**RECORDS PROVIDED**
____
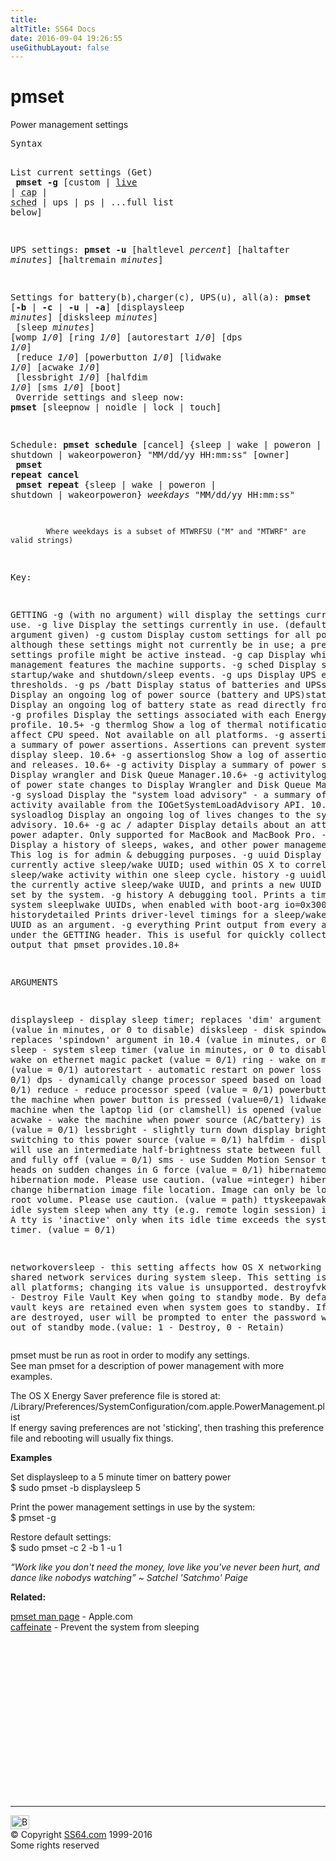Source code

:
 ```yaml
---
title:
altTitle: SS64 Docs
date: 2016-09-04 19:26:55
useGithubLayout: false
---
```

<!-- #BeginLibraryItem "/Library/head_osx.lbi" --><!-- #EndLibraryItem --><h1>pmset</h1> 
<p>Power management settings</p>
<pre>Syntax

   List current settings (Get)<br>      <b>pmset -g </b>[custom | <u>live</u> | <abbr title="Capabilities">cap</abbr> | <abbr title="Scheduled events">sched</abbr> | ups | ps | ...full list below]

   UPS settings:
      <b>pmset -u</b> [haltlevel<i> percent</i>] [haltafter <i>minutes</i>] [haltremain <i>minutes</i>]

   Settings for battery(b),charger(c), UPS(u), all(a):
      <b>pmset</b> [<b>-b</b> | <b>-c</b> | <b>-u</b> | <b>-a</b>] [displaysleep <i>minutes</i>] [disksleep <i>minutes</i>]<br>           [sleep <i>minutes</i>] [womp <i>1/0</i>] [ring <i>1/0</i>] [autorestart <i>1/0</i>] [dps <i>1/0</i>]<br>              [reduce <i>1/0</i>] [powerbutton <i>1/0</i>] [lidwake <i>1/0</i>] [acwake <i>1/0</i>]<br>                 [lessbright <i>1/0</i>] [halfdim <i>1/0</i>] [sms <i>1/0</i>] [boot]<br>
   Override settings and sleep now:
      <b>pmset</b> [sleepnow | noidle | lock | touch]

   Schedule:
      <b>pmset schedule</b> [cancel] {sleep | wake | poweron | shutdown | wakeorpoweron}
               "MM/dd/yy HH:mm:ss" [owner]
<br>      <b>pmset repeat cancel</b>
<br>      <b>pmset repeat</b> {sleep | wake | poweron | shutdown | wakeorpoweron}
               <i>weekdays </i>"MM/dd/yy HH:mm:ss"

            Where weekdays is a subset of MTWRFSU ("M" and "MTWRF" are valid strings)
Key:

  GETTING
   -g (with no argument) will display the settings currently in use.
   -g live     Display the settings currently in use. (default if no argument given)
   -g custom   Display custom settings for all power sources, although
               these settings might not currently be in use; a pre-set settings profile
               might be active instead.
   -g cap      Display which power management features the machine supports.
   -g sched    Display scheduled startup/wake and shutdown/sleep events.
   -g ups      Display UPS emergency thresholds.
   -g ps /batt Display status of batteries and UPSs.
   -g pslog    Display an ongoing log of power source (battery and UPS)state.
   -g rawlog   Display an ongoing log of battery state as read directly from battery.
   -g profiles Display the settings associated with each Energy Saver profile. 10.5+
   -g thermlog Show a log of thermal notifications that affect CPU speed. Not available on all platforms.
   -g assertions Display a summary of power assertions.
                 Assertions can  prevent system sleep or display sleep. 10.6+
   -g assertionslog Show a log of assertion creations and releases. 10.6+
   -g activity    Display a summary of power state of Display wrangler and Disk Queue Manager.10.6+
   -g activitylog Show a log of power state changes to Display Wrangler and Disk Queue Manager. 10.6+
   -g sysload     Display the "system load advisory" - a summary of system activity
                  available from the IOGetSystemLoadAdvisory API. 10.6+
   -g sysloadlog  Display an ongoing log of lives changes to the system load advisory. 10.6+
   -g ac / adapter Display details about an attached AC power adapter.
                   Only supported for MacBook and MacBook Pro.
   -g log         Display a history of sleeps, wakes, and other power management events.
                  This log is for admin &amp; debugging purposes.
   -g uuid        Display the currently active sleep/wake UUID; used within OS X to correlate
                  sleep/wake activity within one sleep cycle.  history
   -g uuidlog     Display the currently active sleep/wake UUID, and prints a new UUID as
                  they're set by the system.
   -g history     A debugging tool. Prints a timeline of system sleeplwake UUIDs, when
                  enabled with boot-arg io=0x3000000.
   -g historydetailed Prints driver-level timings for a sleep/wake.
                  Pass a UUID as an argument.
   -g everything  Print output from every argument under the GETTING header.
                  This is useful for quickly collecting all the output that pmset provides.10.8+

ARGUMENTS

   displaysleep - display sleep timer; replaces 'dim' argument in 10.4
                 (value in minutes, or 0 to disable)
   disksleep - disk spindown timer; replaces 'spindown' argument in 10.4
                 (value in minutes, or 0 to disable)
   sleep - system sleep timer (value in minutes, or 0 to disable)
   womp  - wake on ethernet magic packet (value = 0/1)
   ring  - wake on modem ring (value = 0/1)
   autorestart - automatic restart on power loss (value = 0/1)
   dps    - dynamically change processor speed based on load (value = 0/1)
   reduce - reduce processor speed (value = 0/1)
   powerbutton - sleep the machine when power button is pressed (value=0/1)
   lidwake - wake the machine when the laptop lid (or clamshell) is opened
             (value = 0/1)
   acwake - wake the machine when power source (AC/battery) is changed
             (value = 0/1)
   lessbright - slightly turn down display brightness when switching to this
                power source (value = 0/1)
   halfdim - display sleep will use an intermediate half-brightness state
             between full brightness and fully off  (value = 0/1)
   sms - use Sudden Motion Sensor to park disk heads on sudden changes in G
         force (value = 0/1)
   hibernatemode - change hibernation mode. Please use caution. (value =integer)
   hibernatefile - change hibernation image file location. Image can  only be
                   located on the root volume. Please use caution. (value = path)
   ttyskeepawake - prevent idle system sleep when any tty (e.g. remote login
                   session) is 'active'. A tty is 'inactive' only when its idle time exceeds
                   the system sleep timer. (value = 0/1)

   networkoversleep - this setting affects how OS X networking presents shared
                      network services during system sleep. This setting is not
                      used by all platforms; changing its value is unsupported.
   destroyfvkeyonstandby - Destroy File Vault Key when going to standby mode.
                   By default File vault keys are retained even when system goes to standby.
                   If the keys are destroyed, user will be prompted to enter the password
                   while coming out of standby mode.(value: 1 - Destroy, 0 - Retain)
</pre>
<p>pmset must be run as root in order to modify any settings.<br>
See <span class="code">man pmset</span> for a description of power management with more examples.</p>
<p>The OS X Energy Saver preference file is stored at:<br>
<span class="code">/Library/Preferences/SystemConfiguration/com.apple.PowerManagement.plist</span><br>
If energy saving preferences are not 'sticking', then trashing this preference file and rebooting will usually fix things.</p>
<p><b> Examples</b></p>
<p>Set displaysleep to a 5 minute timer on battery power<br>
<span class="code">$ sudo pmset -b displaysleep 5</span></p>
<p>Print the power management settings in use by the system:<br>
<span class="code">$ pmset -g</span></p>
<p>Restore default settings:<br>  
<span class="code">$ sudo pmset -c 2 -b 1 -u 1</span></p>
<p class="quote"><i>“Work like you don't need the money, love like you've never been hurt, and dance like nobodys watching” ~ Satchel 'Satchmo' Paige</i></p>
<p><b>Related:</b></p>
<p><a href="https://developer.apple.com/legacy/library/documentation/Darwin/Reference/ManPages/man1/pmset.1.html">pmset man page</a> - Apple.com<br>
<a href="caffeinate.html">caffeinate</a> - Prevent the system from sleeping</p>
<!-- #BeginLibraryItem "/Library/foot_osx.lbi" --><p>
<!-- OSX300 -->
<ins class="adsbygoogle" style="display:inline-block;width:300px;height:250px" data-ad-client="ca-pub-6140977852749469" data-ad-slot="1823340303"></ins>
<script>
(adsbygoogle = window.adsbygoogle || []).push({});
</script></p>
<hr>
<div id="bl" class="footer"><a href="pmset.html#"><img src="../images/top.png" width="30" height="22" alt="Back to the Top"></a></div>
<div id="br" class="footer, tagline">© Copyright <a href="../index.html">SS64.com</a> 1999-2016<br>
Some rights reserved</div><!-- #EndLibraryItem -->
____
**PROBLEM STATEMENT**
Leaving out the pictures, print every record exactly as written.

**EXERCISE RESPONSE**
Source code

:
 ```yaml
---
title:
altTitle: SS64 Docs
date: 2016-09-04 19:26:55
useGithubLayout: false
---
```

<!-- #BeginLibraryItem "/Library/head_osx.lbi" --><!-- #EndLibraryItem --><h1>pmset</h1> 
<p>Power management settings</p>
<pre>Syntax

   List current settings (Get)<br>      <b>pmset -g </b>[custom | <u>live</u> | <abbr title="Capabilities">cap</abbr> | <abbr title="Scheduled events">sched</abbr> | ups | ps | ...full list below]

   UPS settings:
      <b>pmset -u</b> [haltlevel<i> percent</i>] [haltafter <i>minutes</i>] [haltremain <i>minutes</i>]

   Settings for battery(b),charger(c), UPS(u), all(a):
      <b>pmset</b> [<b>-b</b> | <b>-c</b> | <b>-u</b> | <b>-a</b>] [displaysleep <i>minutes</i>] [disksleep <i>minutes</i>]<br>           [sleep <i>minutes</i>] [womp <i>1/0</i>] [ring <i>1/0</i>] [autorestart <i>1/0</i>] [dps <i>1/0</i>]<br>              [reduce <i>1/0</i>] [powerbutton <i>1/0</i>] [lidwake <i>1/0</i>] [acwake <i>1/0</i>]<br>                 [lessbright <i>1/0</i>] [halfdim <i>1/0</i>] [sms <i>1/0</i>] [boot]<br>
   Override settings and sleep now:
      <b>pmset</b> [sleepnow | noidle | lock | touch]

   Schedule:
      <b>pmset schedule</b> [cancel] {sleep | wake | poweron | shutdown | wakeorpoweron}
               "MM/dd/yy HH:mm:ss" [owner]
<br>      <b>pmset repeat cancel</b>
<br>      <b>pmset repeat</b> {sleep | wake | poweron | shutdown | wakeorpoweron}
               <i>weekdays </i>"MM/dd/yy HH:mm:ss"

            Where weekdays is a subset of MTWRFSU ("M" and "MTWRF" are valid strings)
Key:

  GETTING
   -g (with no argument) will display the settings currently in use.
   -g live     Display the settings currently in use. (default if no argument given)
   -g custom   Display custom settings for all power sources, although
               these settings might not currently be in use; a pre-set settings profile
               might be active instead.
   -g cap      Display which power management features the machine supports.
   -g sched    Display scheduled startup/wake and shutdown/sleep events.
   -g ups      Display UPS emergency thresholds.
   -g ps /batt Display status of batteries and UPSs.
   -g pslog    Display an ongoing log of power source (battery and UPS)state.
   -g rawlog   Display an ongoing log of battery state as read directly from battery.
   -g profiles Display the settings associated with each Energy Saver profile. 10.5+
   -g thermlog Show a log of thermal notifications that affect CPU speed. Not available on all platforms.
   -g assertions Display a summary of power assertions.
                 Assertions can  prevent system sleep or display sleep. 10.6+
   -g assertionslog Show a log of assertion creations and releases. 10.6+
   -g activity    Display a summary of power state of Display wrangler and Disk Queue Manager.10.6+
   -g activitylog Show a log of power state changes to Display Wrangler and Disk Queue Manager. 10.6+
   -g sysload     Display the "system load advisory" - a summary of system activity
                  available from the IOGetSystemLoadAdvisory API. 10.6+
   -g sysloadlog  Display an ongoing log of lives changes to the system load advisory. 10.6+
   -g ac / adapter Display details about an attached AC power adapter.
                   Only supported for MacBook and MacBook Pro.
   -g log         Display a history of sleeps, wakes, and other power management events.
                  This log is for admin &amp; debugging purposes.
   -g uuid        Display the currently active sleep/wake UUID; used within OS X to correlate
                  sleep/wake activity within one sleep cycle.  history
   -g uuidlog     Display the currently active sleep/wake UUID, and prints a new UUID as
                  they're set by the system.
   -g history     A debugging tool. Prints a timeline of system sleeplwake UUIDs, when
                  enabled with boot-arg io=0x3000000.
   -g historydetailed Prints driver-level timings for a sleep/wake.
                  Pass a UUID as an argument.
   -g everything  Print output from every argument under the GETTING header.
                  This is useful for quickly collecting all the output that pmset provides.10.8+

ARGUMENTS

   displaysleep - display sleep timer; replaces 'dim' argument in 10.4
                 (value in minutes, or 0 to disable)
   disksleep - disk spindown timer; replaces 'spindown' argument in 10.4
                 (value in minutes, or 0 to disable)
   sleep - system sleep timer (value in minutes, or 0 to disable)
   womp  - wake on ethernet magic packet (value = 0/1)
   ring  - wake on modem ring (value = 0/1)
   autorestart - automatic restart on power loss (value = 0/1)
   dps    - dynamically change processor speed based on load (value = 0/1)
   reduce - reduce processor speed (value = 0/1)
   powerbutton - sleep the machine when power button is pressed (value=0/1)
   lidwake - wake the machine when the laptop lid (or clamshell) is opened
             (value = 0/1)
   acwake - wake the machine when power source (AC/battery) is changed
             (value = 0/1)
   lessbright - slightly turn down display brightness when switching to this
                power source (value = 0/1)
   halfdim - display sleep will use an intermediate half-brightness state
             between full brightness and fully off  (value = 0/1)
   sms - use Sudden Motion Sensor to park disk heads on sudden changes in G
         force (value = 0/1)
   hibernatemode - change hibernation mode. Please use caution. (value =integer)
   hibernatefile - change hibernation image file location. Image can  only be
                   located on the root volume. Please use caution. (value = path)
   ttyskeepawake - prevent idle system sleep when any tty (e.g. remote login
                   session) is 'active'. A tty is 'inactive' only when its idle time exceeds
                   the system sleep timer. (value = 0/1)

   networkoversleep - this setting affects how OS X networking presents shared
                      network services during system sleep. This setting is not
                      used by all platforms; changing its value is unsupported.
   destroyfvkeyonstandby - Destroy File Vault Key when going to standby mode.
                   By default File vault keys are retained even when system goes to standby.
                   If the keys are destroyed, user will be prompted to enter the password
                   while coming out of standby mode.(value: 1 - Destroy, 0 - Retain)
</pre>
<p>pmset must be run as root in order to modify any settings.<br>
See <span class="code">man pmset</span> for a description of power management with more examples.</p>
<p>The OS X Energy Saver preference file is stored at:<br>
<span class="code">/Library/Preferences/SystemConfiguration/com.apple.PowerManagement.plist</span><br>
If energy saving preferences are not 'sticking', then trashing this preference file and rebooting will usually fix things.</p>
<p><b> Examples</b></p>
<p>Set displaysleep to a 5 minute timer on battery power<br>
<span class="code">$ sudo pmset -b displaysleep 5</span></p>
<p>Print the power management settings in use by the system:<br>
<span class="code">$ pmset -g</span></p>
<p>Restore default settings:<br>  
<span class="code">$ sudo pmset -c 2 -b 1 -u 1</span></p>
<p class="quote"><i>“Work like you don't need the money, love like you've never been hurt, and dance like nobodys watching” ~ Satchel 'Satchmo' Paige</i></p>
<p><b>Related:</b></p>
<p><a href="https://developer.apple.com/legacy/library/documentation/Darwin/Reference/ManPages/man1/pmset.1.html">pmset man page</a> - Apple.com<br>
<a href="caffeinate.html">caffeinate</a> - Prevent the system from sleeping</p>
<!-- #BeginLibraryItem "/Library/foot_osx.lbi" --><p>
<!-- OSX300 -->
<ins class="adsbygoogle" style="display:inline-block;width:300px;height:250px" data-ad-client="ca-pub-6140977852749469" data-ad-slot="1823340303"></ins>
<script>
(adsbygoogle = window.adsbygoogle || []).push({});
</script></p>
<hr>
<div id="bl" class="footer"><a href="pmset.html#"><img src="../images/top.png" width="30" height="22" alt="Back to the Top"></a></div>
<div id="br" class="footer, tagline">© Copyright <a href="../index.html">SS64.com</a> 1999-2016<br>
Some rights reserved</div><!-- #EndLibraryItem -->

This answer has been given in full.